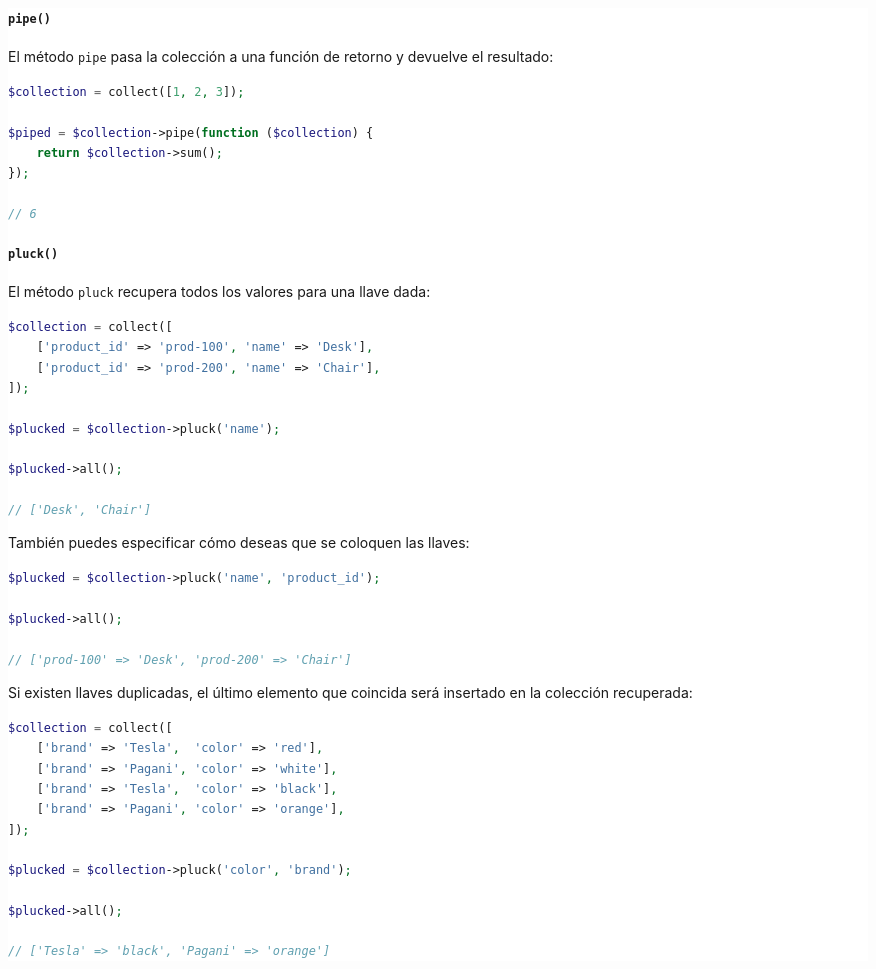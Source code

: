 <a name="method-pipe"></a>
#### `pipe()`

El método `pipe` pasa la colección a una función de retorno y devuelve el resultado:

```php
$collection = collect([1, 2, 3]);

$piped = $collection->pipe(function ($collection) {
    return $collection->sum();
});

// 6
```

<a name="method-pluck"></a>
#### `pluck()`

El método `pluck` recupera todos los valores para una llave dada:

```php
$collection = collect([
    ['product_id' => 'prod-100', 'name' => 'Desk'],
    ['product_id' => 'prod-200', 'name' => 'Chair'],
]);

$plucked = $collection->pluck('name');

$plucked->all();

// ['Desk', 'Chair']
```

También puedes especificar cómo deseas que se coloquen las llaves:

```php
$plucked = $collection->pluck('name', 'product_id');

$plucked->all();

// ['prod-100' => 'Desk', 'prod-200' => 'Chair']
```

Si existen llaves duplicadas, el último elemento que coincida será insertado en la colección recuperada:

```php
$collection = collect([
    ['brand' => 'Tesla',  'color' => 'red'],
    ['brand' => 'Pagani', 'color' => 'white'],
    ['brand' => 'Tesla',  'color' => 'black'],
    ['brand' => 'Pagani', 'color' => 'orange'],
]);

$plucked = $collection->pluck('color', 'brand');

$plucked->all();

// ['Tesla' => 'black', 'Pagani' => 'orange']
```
· · · · ·
◆ What is expected ◆
With pictures excluded, the material is to be written out exactly as given.

◆ Response box ◆
Source code

: <a name="method-pipe"></a>
#### `pipe()`

El método `pipe` pasa la colección a una función de retorno y devuelve el resultado:

```php
$collection = collect([1, 2, 3]);

$piped = $collection->pipe(function ($collection) {
    return $collection->sum();
});

// 6
```

<a name="method-pluck"></a>
#### `pluck()`

El método `pluck` recupera todos los valores para una llave dada:

```php
$collection = collect([
    ['product_id' => 'prod-100', 'name' => 'Desk'],
    ['product_id' => 'prod-200', 'name' => 'Chair'],
]);

$plucked = $collection->pluck('name');

$plucked->all();

// ['Desk', 'Chair']
```

También puedes especificar cómo deseas que se coloquen las llaves:

```php
$plucked = $collection->pluck('name', 'product_id');

$plucked->all();

// ['prod-100' => 'Desk', 'prod-200' => 'Chair']
```

Si existen llaves duplicadas, el último elemento que coincida será insertado en la colección recuperada:

```php
$collection = collect([
    ['brand' => 'Tesla',  'color' => 'red'],
    ['brand' => 'Pagani', 'color' => 'white'],
    ['brand' => 'Tesla',  'color' => 'black'],
    ['brand' => 'Pagani', 'color' => 'orange'],
]);

$plucked = $collection->pluck('color', 'brand');

$plucked->all();

// ['Tesla' => 'black', 'Pagani' => 'orange']
```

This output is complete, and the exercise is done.